O movimento de compra reflete o cenário externo, onde Ásia voltou a bater recordes. Europa atingiu o maior patamar em seis anos e o índice Dow Jones reconquistou os 12.700 pontos, nível não registrado desde a instabilidade do final de fevereiro.
"O mercado está no embalo do mundo. Temos uma situação histórica de sempre pegar carona. Mas hoje, mais do que nunca, estamos melhores do que éramos no passado", avalia Nami Neneas, responsável pela área de renda variável da Banif Corretora.
Segundo o especialista, há um otimismo com relação ao Brasil, que apresenta indicadores positivos e uma taxa de juros em trajetória de queda.
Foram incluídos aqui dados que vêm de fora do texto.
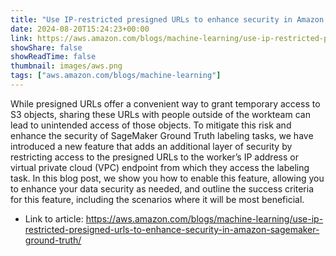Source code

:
 ```yaml
---
title: "Use IP-restricted presigned URLs to enhance security in Amazon SageMaker Ground Truth"
date: 2024-08-20T15:24:23+00:00
link: https://aws.amazon.com/blogs/machine-learning/use-ip-restricted-presigned-urls-to-enhance-security-in-amazon-sagemaker-ground-truth/
showShare: false
showReadTime: false
thumbnail: images/aws.png
tags: ["aws.amazon.com/blogs/machine-learning"]
---
```

While presigned URLs offer a convenient way to grant temporary access to S3 objects, sharing these URLs with people outside of the workteam can lead to unintended access of those objects. To mitigate this risk and enhance the security of SageMaker Ground Truth labeling tasks, we have introduced a new feature that adds an additional layer of security by restricting access to the presigned URLs to the worker’s IP address or virtual private cloud (VPC) endpoint from which they access the labeling task. In this blog post, we show you how to enable this feature, allowing you to enhance your data security as needed, and outline the success criteria for this feature, including the scenarios where it will be most beneficial.

- Link to article: https://aws.amazon.com/blogs/machine-learning/use-ip-restricted-presigned-urls-to-enhance-security-in-amazon-sagemaker-ground-truth/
Sinal desta visão é o risco-País, que bateu piso mínimo de 151 pontos.
Para Neneas, as preocupações seguem, principalmente quanto ao desempenho da economia norte-americana. "Mas se tiver problema lá fora, estamos mais preparados para sair de fininho. O cenário está como pouca vezes se pode imaginar."
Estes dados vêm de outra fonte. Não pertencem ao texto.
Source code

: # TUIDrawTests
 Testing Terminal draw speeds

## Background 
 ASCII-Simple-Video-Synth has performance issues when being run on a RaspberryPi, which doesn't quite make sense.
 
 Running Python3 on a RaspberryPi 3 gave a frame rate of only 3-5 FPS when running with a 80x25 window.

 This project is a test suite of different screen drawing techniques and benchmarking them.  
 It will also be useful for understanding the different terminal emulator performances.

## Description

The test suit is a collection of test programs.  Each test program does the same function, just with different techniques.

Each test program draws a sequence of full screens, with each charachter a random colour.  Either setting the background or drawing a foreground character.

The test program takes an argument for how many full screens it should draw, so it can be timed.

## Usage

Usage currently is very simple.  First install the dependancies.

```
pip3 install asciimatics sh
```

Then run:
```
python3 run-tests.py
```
O especialista também destaca que o investidor está cada vez mais seletivo e começa a buscar empresas com sólidos fundamentos e múltiplos condizentes, movimento evidenciado pelo desempenho das últimas aberturas de capital.
Ainda de acordo como o profissional, o mercado está redescobrindo o que é bom e barato. Um caso destes é o setor de bancos, que teve forte movimentação hoje, resultado das negociações entre o ABN e o Barclays. Segundo, Neneas, este movimento de fusão/aquisição pode ser um sinal de que os bancos estão baratos em comparação com os pares mundiais.
Corre também pelo mercado a expectativa de que a RedeCard, empresa de administração de meios de pagamento, estaria planejando uma oferta. A empresa tem como acionistas Citibank, Itaú, MasterCard e Unibanco.
Liderando os ganhos dentro do índice as units do Unibanco (UBBR11) avançaram 6,39%, para R$ 19,79. O Bradesco (BBDC4) teve alta de 4,33%, para R$ 42,83. O Itaú (ITAU4) ganhou 2,86%, para R$ 77,25. E o Banco do Brasil (BBAS3) valorizou 2,86%, para R$ 69,90.
Forte alta também para a Perdigão (PRGA3) e Sadia (SDIA4), que avançaram 5,11% e 5,39% para R$ 28,75 e R$ 8,60, respectivamente. De acordo com Neneas, os papéis refletem a possibilidade de exportar carne suína para o Japão, mercado responsável por cerca de 30% do consumo mundial.
Responsáveis por quase 30% do índice, a Petrobras (PETR4) e Vale ganharam 1,97% e 3,16%, respectivamente. Petro encerrou a R$ 48,65 e a Vale a R$ 71,99.